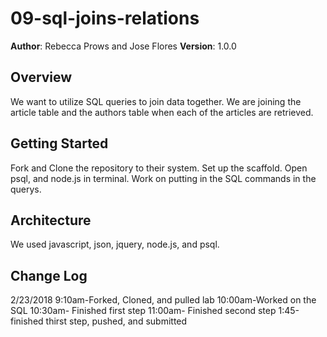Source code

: 
# 09-sql-joins-relations

**Author**: Rebecca Prows and Jose Flores
**Version**: 1.0.0 

## Overview
We want to utilize SQL queries to join data together. We are joining the article table and the authors table when each of the articles are retrieved. 

## Getting Started
Fork and Clone the repository to their system.
Set up the scaffold.
Open psql, and node.js in terminal. 
Work on putting in the SQL commands in the querys. 
## Architecture
We used javascript, json, jquery, node.js, and psql.

## Change Log
2/23/2018
9:10am-Forked, Cloned, and pulled lab
10:00am-Worked on the SQL
10:30am- Finished first step
11:00am- Finished second step
1:45-finished thirst step, pushed, and submitted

::::::::::

WHAT YOU HAVE TO DO: Copy each line above that has the word "step".

EXERCISE ANSWER:
10:30am- Finished first step
11:00am- Finished second step
1:45-finished thirst step, pushed, and submitted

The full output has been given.